- [What is being asked]
Look for the word "literária" in the entries and copy every line where it shows up.

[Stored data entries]
-- Opening Marker --
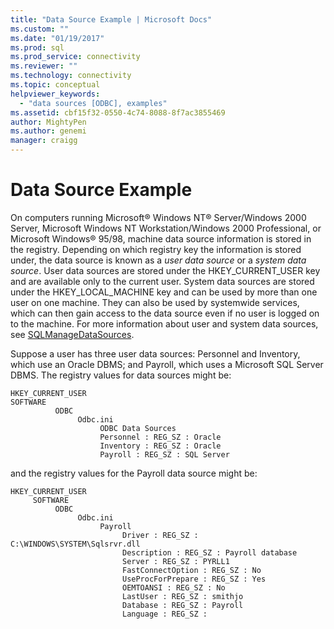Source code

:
 ```yaml
---
title: "Data Source Example | Microsoft Docs"
ms.custom: ""
ms.date: "01/19/2017"
ms.prod: sql
ms.prod_service: connectivity
ms.reviewer: ""
ms.technology: connectivity
ms.topic: conceptual
helpviewer_keywords: 
  - "data sources [ODBC], examples"
ms.assetid: cbf15f32-0550-4c74-8088-8f7ac3855469
author: MightyPen
ms.author: genemi
manager: craigg
---
```

# Data Source Example
On computers running Microsoft® Windows NT® Server/Windows 2000 Server, Microsoft Windows NT Workstation/Windows 2000 Professional, or Microsoft Windows® 95/98, machine data source information is stored in the registry. Depending on which registry key the information is stored under, the data source is known as a *user data source* or a *system data source*. User data sources are stored under the HKEY_CURRENT_USER key and are available only to the current user. System data sources are stored under the HKEY_LOCAL_MACHINE key and can be used by more than one user on one machine. They can also be used by systemwide services, which can then gain access to the data source even if no user is logged on to the machine. For more information about user and system data sources, see [SQLManageDataSources](../../odbc/reference/syntax/sqlmanagedatasources.md).  
  
 Suppose a user has three user data sources: Personnel and Inventory, which use an Oracle DBMS; and Payroll, which uses a Microsoft SQL Server DBMS. The registry values for data sources might be:  
  
```  
HKEY_CURRENT_USER  
SOFTWARE  
          ODBC  
               Odbc.ini  
                    ODBC Data Sources  
                    Personnel : REG_SZ : Oracle  
                    Inventory : REG_SZ : Oracle  
                    Payroll : REG_SZ : SQL Server  
```  
  
 and the registry values for the Payroll data source might be:  
  
```  
HKEY_CURRENT_USER  
     SOFTWARE  
          ODBC  
               Odbc.ini  
                    Payroll  
                         Driver : REG_SZ : C:\WINDOWS\SYSTEM\Sqlsrvr.dll  
                         Description : REG_SZ : Payroll database  
                         Server : REG_SZ : PYRLL1  
                         FastConnectOption : REG_SZ : No                          UseProcForPrepare : REG_SZ : Yes  
                         OEMTOANSI : REG_SZ : No  
                         LastUser : REG_SZ : smithjo  
                         Database : REG_SZ : Payroll  
                         Language : REG_SZ :  
```
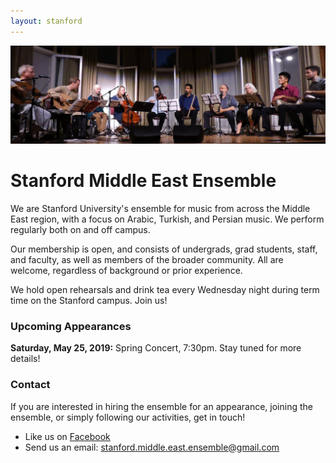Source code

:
 ```yaml
---
layout: stanford
---
```


![concert](img/concert.jpg)

Stanford Middle East Ensemble
=============================

We are Stanford University's ensemble for music from across the Middle East region, with a focus on Arabic, Turkish, and Persian music. We perform regularly both on and off campus.

Our membership is open, and consists of undergrads, grad students, staff, and faculty, as well as members of the broader community. All are welcome, regardless of background or prior experience.

We hold open rehearsals and drink tea every Wednesday night during term time on the Stanford campus. Join us!


### Upcoming Appearances

**Saturday, May 25, 2019:** Spring Concert, 7:30pm. Stay tuned for more details!

### Contact

If you are interested in hiring the ensemble for an appearance, joining the ensemble, or simply following our activities, get in touch!
- Like us on [Facebook](https://facebook.com/StanfordMEE)
- Send us an email: stanford.middle.east.ensemble@gmail.com
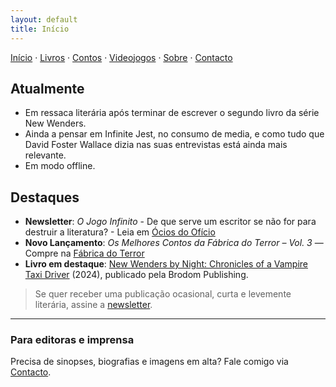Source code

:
```yaml
---
layout: default
title: Início
---
```

<!-- Substitua os textos abaixo pelo seu conteúdo. -->
[Início](index.md) · [Livros](livros.md) · [Contos](contos.md) · [Videojogos](videojogos.md) · [Sobre](sobre.md) · [Contacto](contacto.md)

## Atualmente
- Em ressaca literária após terminar de escrever o segundo livro da série New Wenders.
- Ainda a pensar em Infinite Jest, no consumo de media, e como tudo que David Foster Wallace dizia nas suas entrevistas está ainda mais relevante.
- Em modo offline.

## Destaques
- **Newsletter**: *O Jogo Infinito* - De que serve um escritor se não for para destruir a literatura? - Leia em [Ócios do Ofício](https://robsonsiebel.substack.com/p/o-jogo-infinito)
- **Novo Lançamento**: *Os Melhores Contos da Fábrica do Terror – Vol. 3* — Compre na [Fábrica do Terror](https://www.fabrica-do-terror.com/product/oa-melhores-contos-da-fabrica-do-terror-vol-iii/)
- **Livro em destaque**: [New Wenders by Night: Chronicles of a Vampire Taxi Driver](https://www.amazon.com/New-Wenders-Night-Chronicles-Vampire-ebook/dp/B0DJKZDL8Y) (2024), publicado pela Brodom Publishing.

> Se quer receber uma publicação ocasional, curta e levemente literária, assine a [newsletter](https://robsonsiebel.substack.com/subscribe).

---
### Para editoras e imprensa
Precisa de sinopses, biografias e imagens em alta? Fale comigo via [Contacto](contacto.md).
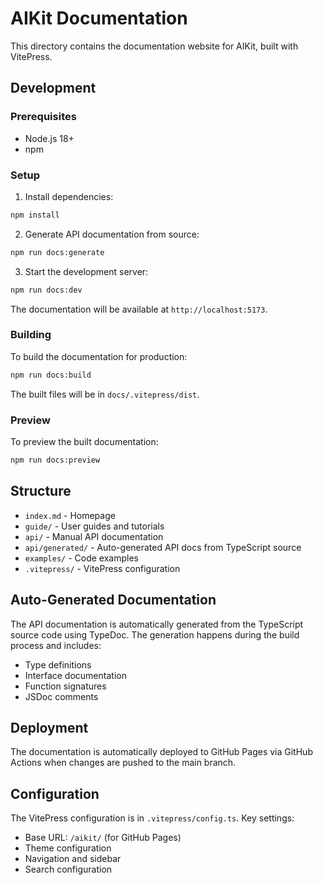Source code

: # AIKit Documentation

This directory contains the documentation website for AIKit, built with VitePress.

## Development

### Prerequisites

- Node.js 18+
- npm

### Setup

1. Install dependencies:
```bash
npm install
```

2. Generate API documentation from source:
```bash
npm run docs:generate
```

3. Start the development server:
```bash
npm run docs:dev
```

The documentation will be available at `http://localhost:5173`.

### Building

To build the documentation for production:

```bash
npm run docs:build
```

The built files will be in `docs/.vitepress/dist`.

### Preview

To preview the built documentation:

```bash
npm run docs:preview
```

## Structure

- `index.md` - Homepage
- `guide/` - User guides and tutorials
- `api/` - Manual API documentation
- `api/generated/` - Auto-generated API docs from TypeScript source
- `examples/` - Code examples
- `.vitepress/` - VitePress configuration

## Auto-Generated Documentation

The API documentation is automatically generated from the TypeScript source code using TypeDoc. The generation happens during the build process and includes:

- Type definitions
- Interface documentation
- Function signatures
- JSDoc comments

## Deployment

The documentation is automatically deployed to GitHub Pages via GitHub Actions when changes are pushed to the main branch.

## Configuration

The VitePress configuration is in `.vitepress/config.ts`. Key settings:

- Base URL: `/aikit/` (for GitHub Pages)
- Theme configuration
- Navigation and sidebar
- Search configuration 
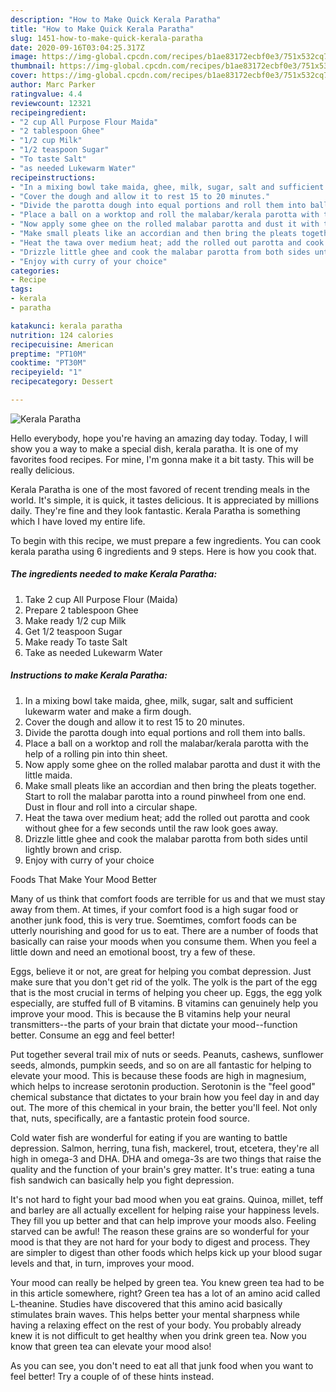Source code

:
 ```yaml
---
description: "How to Make Quick Kerala Paratha"
title: "How to Make Quick Kerala Paratha"
slug: 1451-how-to-make-quick-kerala-paratha
date: 2020-09-16T03:04:25.317Z
image: https://img-global.cpcdn.com/recipes/b1ae83172ecbf0e3/751x532cq70/kerala-paratha-recipe-main-photo.jpg
thumbnail: https://img-global.cpcdn.com/recipes/b1ae83172ecbf0e3/751x532cq70/kerala-paratha-recipe-main-photo.jpg
cover: https://img-global.cpcdn.com/recipes/b1ae83172ecbf0e3/751x532cq70/kerala-paratha-recipe-main-photo.jpg
author: Marc Parker
ratingvalue: 4.4
reviewcount: 12321
recipeingredient:
- "2 cup All Purpose Flour Maida"
- "2 tablespoon Ghee"
- "1/2 cup Milk"
- "1/2 teaspoon Sugar"
- "To taste Salt"
- "as needed Lukewarm Water"
recipeinstructions:
- "In a mixing bowl take maida, ghee, milk, sugar, salt and sufficient lukewarm water and make a firm dough."
- "Cover the dough and allow it to rest 15 to 20 minutes."
- "Divide the parotta dough into equal portions and roll them into balls."
- "Place a ball on a worktop and roll the malabar/kerala parotta with the help of a rolling pin into thin sheet."
- "Now apply some ghee on the rolled malabar parotta and dust it with the little maida."
- "Make small pleats like an accordian and then bring the pleats together. Start to roll the malabar parotta into a round pinwheel from one end. Dust in flour and roll into a circular shape."
- "Heat the tawa over medium heat; add the rolled out parotta and cook without ghee for a few seconds until the raw look goes away."
- "Drizzle little ghee and cook the malabar parotta from both sides until lightly brown and crisp."
- "Enjoy with curry of your choice"
categories:
- Recipe
tags:
- kerala
- paratha

katakunci: kerala paratha 
nutrition: 124 calories
recipecuisine: American
preptime: "PT10M"
cooktime: "PT30M"
recipeyield: "1"
recipecategory: Dessert

---
```



![Kerala Paratha](https://img-global.cpcdn.com/recipes/b1ae83172ecbf0e3/751x532cq70/kerala-paratha-recipe-main-photo.jpg)

Hello everybody, hope you're having an amazing day today. Today, I will show you a way to make a special dish, kerala paratha. It is one of my favorites food recipes. For mine, I'm gonna make it a bit tasty. This will be really delicious.



Kerala Paratha is one of the most favored of recent trending meals in the world. It's simple, it is quick, it tastes delicious. It is appreciated by millions daily. They're fine and they look fantastic. Kerala Paratha is something which I have loved my entire life.


To begin with this recipe, we must prepare a few ingredients. You can cook kerala paratha using 6 ingredients and 9 steps. Here is how you cook that.

<!--inarticleads1-->

##### The ingredients needed to make Kerala Paratha:

1. Take 2 cup All Purpose Flour (Maida)
1. Prepare 2 tablespoon Ghee
1. Make ready 1/2 cup Milk
1. Get 1/2 teaspoon Sugar
1. Make ready To taste Salt
1. Take as needed Lukewarm Water




<!--inarticleads2-->

##### Instructions to make Kerala Paratha:

1. In a mixing bowl take maida, ghee, milk, sugar, salt and sufficient lukewarm water and make a firm dough.
1. Cover the dough and allow it to rest 15 to 20 minutes.
1. Divide the parotta dough into equal portions and roll them into balls.
1. Place a ball on a worktop and roll the malabar/kerala parotta with the help of a rolling pin into thin sheet.
1. Now apply some ghee on the rolled malabar parotta and dust it with the little maida.
1. Make small pleats like an accordian and then bring the pleats together. Start to roll the malabar parotta into a round pinwheel from one end. Dust in flour and roll into a circular shape.
1. Heat the tawa over medium heat; add the rolled out parotta and cook without ghee for a few seconds until the raw look goes away.
1. Drizzle little ghee and cook the malabar parotta from both sides until lightly brown and crisp.
1. Enjoy with curry of your choice




Foods That Make Your Mood Better


Many of us think that comfort foods are terrible for us and that we must stay away from them. At times, if your comfort food is a high sugar food or another junk food, this is very true. Soemtimes, comfort foods can be utterly nourishing and good for us to eat. There are a number of foods that basically can raise your moods when you consume them. When you feel a little down and need an emotional boost, try a few of these.

Eggs, believe it or not, are great for helping you combat depression. Just make sure that you don't get rid of the yolk. The yolk is the part of the egg that is the most crucial in terms of helping you cheer up. Eggs, the egg yolk especially, are stuffed full of B vitamins. B vitamins can genuinely help you improve your mood. This is because the B vitamins help your neural transmitters--the parts of your brain that dictate your mood--function better. Consume an egg and feel better!

Put together several trail mix of nuts or seeds. Peanuts, cashews, sunflower seeds, almonds, pumpkin seeds, and so on are all fantastic for helping to elevate your mood. This is because these foods are high in magnesium, which helps to increase serotonin production. Serotonin is the "feel good" chemical substance that dictates to your brain how you feel day in and day out. The more of this chemical in your brain, the better you'll feel. Not only that, nuts, specifically, are a fantastic protein food source.

Cold water fish are wonderful for eating if you are wanting to battle depression. Salmon, herring, tuna fish, mackerel, trout, etcetera, they're all high in omega-3 and DHA. DHA and omega-3s are two things that raise the quality and the function of your brain's grey matter. It's true: eating a tuna fish sandwich can basically help you fight depression. 

It's not hard to fight your bad mood when you eat grains. Quinoa, millet, teff and barley are all actually excellent for helping raise your happiness levels. They fill you up better and that can help improve your moods also. Feeling starved can be awful! The reason these grains are so wonderful for your mood is that they are not hard for your body to digest and process. They are simpler to digest than other foods which helps kick up your blood sugar levels and that, in turn, improves your mood.

Your mood can really be helped by green tea. You knew green tea had to be in this article somewhere, right? Green tea has a lot of an amino acid called L-theanine. Studies have discovered that this amino acid basically stimulates brain waves. This helps better your mental sharpness while having a relaxing effect on the rest of your body. You probably already knew it is not difficult to get healthy when you drink green tea. Now you know that green tea can elevate your mood also!

As you can see, you don't need to eat all that junk food when you want to feel better! Try  a  couple of  of  these  hints  instead.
-- Closing Marker --
- [Response to this exercise]
- Em ressaca literária após terminar de escrever o segundo livro da série New Wenders.
> Se quer receber uma publicação ocasional, curta e levemente literária, assine a [newsletter](https://robsonsiebel.substack.com/subscribe).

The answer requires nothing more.